Seeking Help:: A Mama's Truth About Pandemic Anxiety
 
Pandemic anxiety is real, and many people are finding themselves in a place where they need to seek professional help to manage it.
 
Tears, anxiety, paranoia, and shortness of breath… just a few feelings and emotions I’ve been dealing with these last few weeks. I’ve always been sort of a paranoid person. I’m always expecting the worst to happen. I don’t know why, but my brain just always prepares for the worst and is pleasantly surprised when good things happen. My paranoia doesn’t usually affect my day to day life. But living in what seems like a whole new world these past few months, I’ve seen and felt that change in me.

Pandemic Anxiety

Recently, I’ve just felt traumatized with life, with what’s its become. I mean really, who hasn’t? Covid-19 is making headlines daily and has been for a while now, and yes, I’m one of those following the craze and keeping up with the news. On top of that, moving five hours away from family and friends back in January, and now going on 63 days of social distancing, it’s been overwhelming to say the least.

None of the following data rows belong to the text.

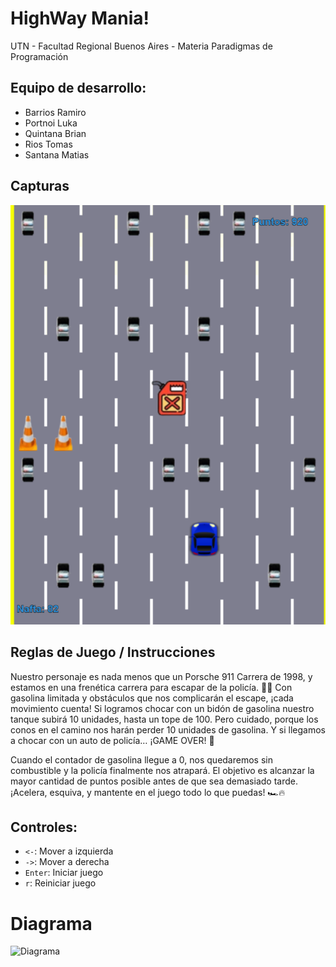 # HighWay Mania!

UTN - Facultad Regional Buenos Aires - Materia Paradigmas de Programación

## Equipo de desarrollo: 

- Barrios Ramiro
- Portnoi Luka
- Quintana Brian
- Rios Tomas
- Santana Matias
 

## Capturas 

![captura](assets/captura.png)

## Reglas de Juego / Instrucciones

Nuestro personaje es nada menos que un Porsche 911 Carrera de 1998, y estamos en una frenética carrera para escapar de la policía. 🚓💨 Con gasolina limitada y obstáculos que nos complicarán el escape, ¡cada movimiento cuenta! Si logramos chocar con un bidón de gasolina nuestro tanque subirá 10 unidades, hasta un tope de 100. Pero cuidado, porque los conos en el camino nos harán perder 10 unidades de gasolina. Y si llegamos a chocar con un auto de policía… ¡GAME OVER! 🚫

Cuando el contador de gasolina llegue a 0, nos quedaremos sin combustible y la policía finalmente nos atrapará. El objetivo es alcanzar la mayor cantidad de puntos posible antes de que sea demasiado tarde. ¡Acelera, esquiva, y mantente en el juego todo lo que puedas! 🏎️🔥
## Controles:

- `<-`: Mover a izquierda
- `->`: Mover a derecha
- `Enter`: Iniciar juego
- `r`: Reiniciar juego


# Diagrama 

![Diagrama](https://github.com/user-attachments/assets/1959b7ce-7cb3-4fef-ad41-eeae4fbff43d)


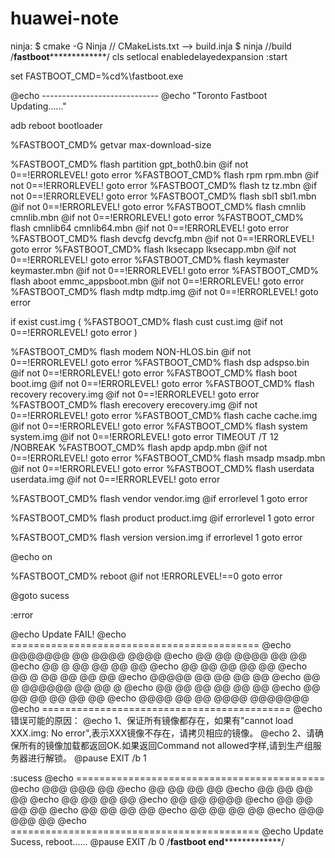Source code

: # huawei-note
ninja:
$ cmake -G Ninja // CMakeLists.txt --> build.inja
$ ninja  //build 
/**********************fastboot***********************************/
cls
setlocal enabledelayedexpansion
:start

set FASTBOOT_CMD=%cd%\fastboot.exe

@echo -----------------------------
@echo "Toronto Fastboot Updating......"

adb reboot bootloader

%FASTBOOT_CMD% getvar max-download-size 

%FASTBOOT_CMD%  flash partition          gpt_both0.bin
	@if not 0==!ERRORLEVEL! goto error
%FASTBOOT_CMD%  flash rpm                 rpm.mbn
	@if not 0==!ERRORLEVEL! goto error
%FASTBOOT_CMD%  flash tz                  tz.mbn
	@if not 0==!ERRORLEVEL! goto error
%FASTBOOT_CMD%  flash sbl1                sbl1.mbn
	@if not 0==!ERRORLEVEL! goto error
%FASTBOOT_CMD%  flash cmnlib              cmnlib.mbn
	@if not 0==!ERRORLEVEL! goto error
%FASTBOOT_CMD%  flash cmnlib64            cmnlib64.mbn
	@if not 0==!ERRORLEVEL! goto error
%FASTBOOT_CMD%  flash devcfg              devcfg.mbn
	@if not 0==!ERRORLEVEL! goto error
%FASTBOOT_CMD%  flash lksecapp            lksecapp.mbn
	@if not 0==!ERRORLEVEL! goto error
%FASTBOOT_CMD%  flash keymaster           keymaster.mbn
	@if not 0==!ERRORLEVEL! goto error
%FASTBOOT_CMD%  flash aboot               emmc_appsboot.mbn
	@if not 0==!ERRORLEVEL! goto error
%FASTBOOT_CMD%  flash mdtp                mdtp.img
	@if not 0==!ERRORLEVEL! goto error

if exist cust.img (
	%FASTBOOT_CMD%  flash cust               cust.img
		@if not 0==!ERRORLEVEL! goto error
)

%FASTBOOT_CMD%  flash modem               NON-HLOS.bin
	@if not 0==!ERRORLEVEL! goto error
%FASTBOOT_CMD%  flash dsp                 adspso.bin
	@if not 0==!ERRORLEVEL! goto error
%FASTBOOT_CMD%  flash boot                 boot.img
	@if not 0==!ERRORLEVEL! goto error
%FASTBOOT_CMD%  flash recovery             recovery.img
	@if not 0==!ERRORLEVEL! goto error
%FASTBOOT_CMD%  flash erecovery             erecovery.img
	@if not 0==!ERRORLEVEL! goto error
%FASTBOOT_CMD%  flash cache                cache.img
	@if not 0==!ERRORLEVEL! goto error
%FASTBOOT_CMD%  flash system               system.img
	@if not 0==!ERRORLEVEL! goto error
TIMEOUT /T 12 /NOBREAK
%FASTBOOT_CMD%  flash apdp               	apdp.mbn
	@if not 0==!ERRORLEVEL! goto error
%FASTBOOT_CMD%  flash msadp               msadp.mbn
	@if not 0==!ERRORLEVEL! goto error
%FASTBOOT_CMD%  flash userdata           userdata.img
	@if not 0==!ERRORLEVEL! goto error

%FASTBOOT_CMD%  flash vendor             vendor.img
@if errorlevel 1 goto error

%FASTBOOT_CMD%  flash product            product.img
@if errorlevel 1 goto error

%FASTBOOT_CMD% flash version          version.img
if errorlevel 1 goto error

@echo on

%FASTBOOT_CMD% reboot
@if not !ERRORLEVEL!==0 goto error

@goto sucess

:error

@echo Update FAIL!
@echo ===========================================
@echo       @@@@@@@   @@     @@@@   @@@@
@echo        @@  @@  @@@@     @@     @@
@echo        @@   @ @@  @@    @@     @@
@echo        @@     @@  @@    @@     @@
@echo        @@  @  @@  @@    @@     @@
@echo        @@@@@  @@  @@    @@     @@
@echo        @@  @  @@@@@@    @@     @@   @
@echo        @@     @@  @@    @@     @@  @@
@echo        @@     @@  @@    @@     @@  @@
@echo       @@@@    @@  @@   @@@@   @@@@@@@
@echo ===========================================
@echo 错误可能的原因：
@echo    1、保证所有镜像都存在，如果有"cannot load XXX.img: No error",表示XXX镜像不存在，请拷贝相应的镜像。
@echo    2、请确保所有的镜像加载都返回OK.如果返回Command not allowed字样,请到生产组服务器进行解锁。
@pause
EXIT /b  1

:sucess
@echo ===========================================
@echo                 @@@   @@@  @@
@echo                @@ @@   @@  @@
@echo               @@   @@  @@ @@
@echo               @@   @@  @@ @@
@echo               @@   @@  @@@@
@echo               @@   @@  @@ @@
@echo               @@   @@  @@ @@
@echo                @@ @@   @@  @@
@echo                 @@@   @@@  @@
@echo ===========================================
@echo Update Sucess, reboot......
@pause
EXIT /b  0
/**********************fastboot end***********************************/

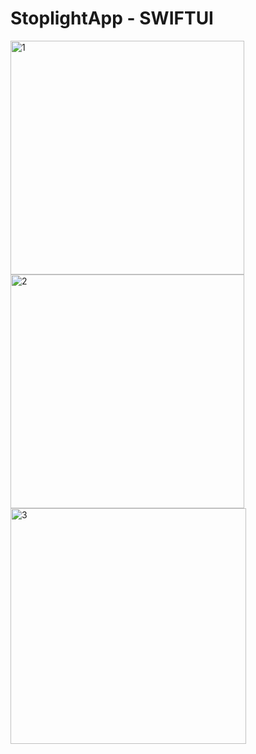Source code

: # StoplightApp - SWIFTUI
<img width="374" alt="1" src="https://user-images.githubusercontent.com/90995165/173538501-cf9ce9c8-8d6a-4e6c-bdd1-e1f69c74f0b4.png">
<img width="374" alt="2" src="https://user-images.githubusercontent.com/90995165/173538544-879387b1-8464-4d9e-8b46-8d64b044854e.png">
<img width="377" alt="3" src="https://user-images.githubusercontent.com/90995165/173538571-543331b2-bbc9-49d2-8bb5-e89308ce3108.png">
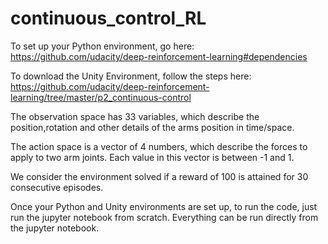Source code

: # continuous_control_RL

To set up your Python environment, go here: https://github.com/udacity/deep-reinforcement-learning#dependencies

To download the Unity Environment, follow the steps here: https://github.com/udacity/deep-reinforcement-learning/tree/master/p2_continuous-control

The observation space has 33 variables, which describe the position,rotation and other details of the arms position in time/space. 

The action space is a vector of 4 numbers, which describe the forces to apply to two arm joints. Each value in this vector is between -1 and 1.

We consider the environment solved if a reward of 100 is attained for 30 consecutive episodes.

Once your Python and Unity environments are set up, to run the code, just run the jupyter notebook from scratch. Everything can be run directly from the jupyter notebook.
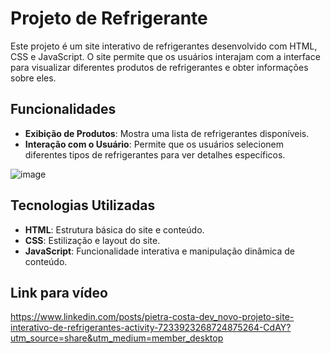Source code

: # Projeto de Refrigerante

Este projeto é um site interativo de refrigerantes desenvolvido com HTML, CSS e JavaScript. O site permite que os usuários interajam com a interface para visualizar diferentes produtos de refrigerantes e obter informações sobre eles.

## Funcionalidades

- **Exibição de Produtos**: Mostra uma lista de refrigerantes disponíveis.
- **Interação com o Usuário**: Permite que os usuários selecionem diferentes tipos de refrigerantes para ver detalhes específicos.


![image](https://github.com/user-attachments/assets/c2a5f319-f378-4e00-acf7-3da3f569517c)


## Tecnologias Utilizadas

- **HTML**: Estrutura básica do site e conteúdo.
- **CSS**: Estilização e layout do site.
- **JavaScript**: Funcionalidade interativa e manipulação dinâmica de conteúdo.


## Link para vídeo

https://www.linkedin.com/posts/pietra-costa-dev_novo-projeto-site-interativo-de-refrigerantes-activity-7233923268724875264-CdAY?utm_source=share&utm_medium=member_desktop
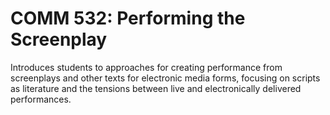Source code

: # COMM 532: Performing the Screenplay

Introduces students to approaches for creating performance from screenplays and other texts for electronic media forms, focusing on scripts as literature and the tensions between live and electronically delivered performances.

Walking out to make a simple grocery run and seeing everyone in masks, not making eye contact, no more smiling faces, people avoiding each other at all costs…. it’s saddening and depressing and pandemic anxiety inducing. I’ve been doing grocery pickups for the most part but the few times I’ve had to step into the store I leave there feeling nervous, weird and really sad.

Will Getting Back to Normal Help?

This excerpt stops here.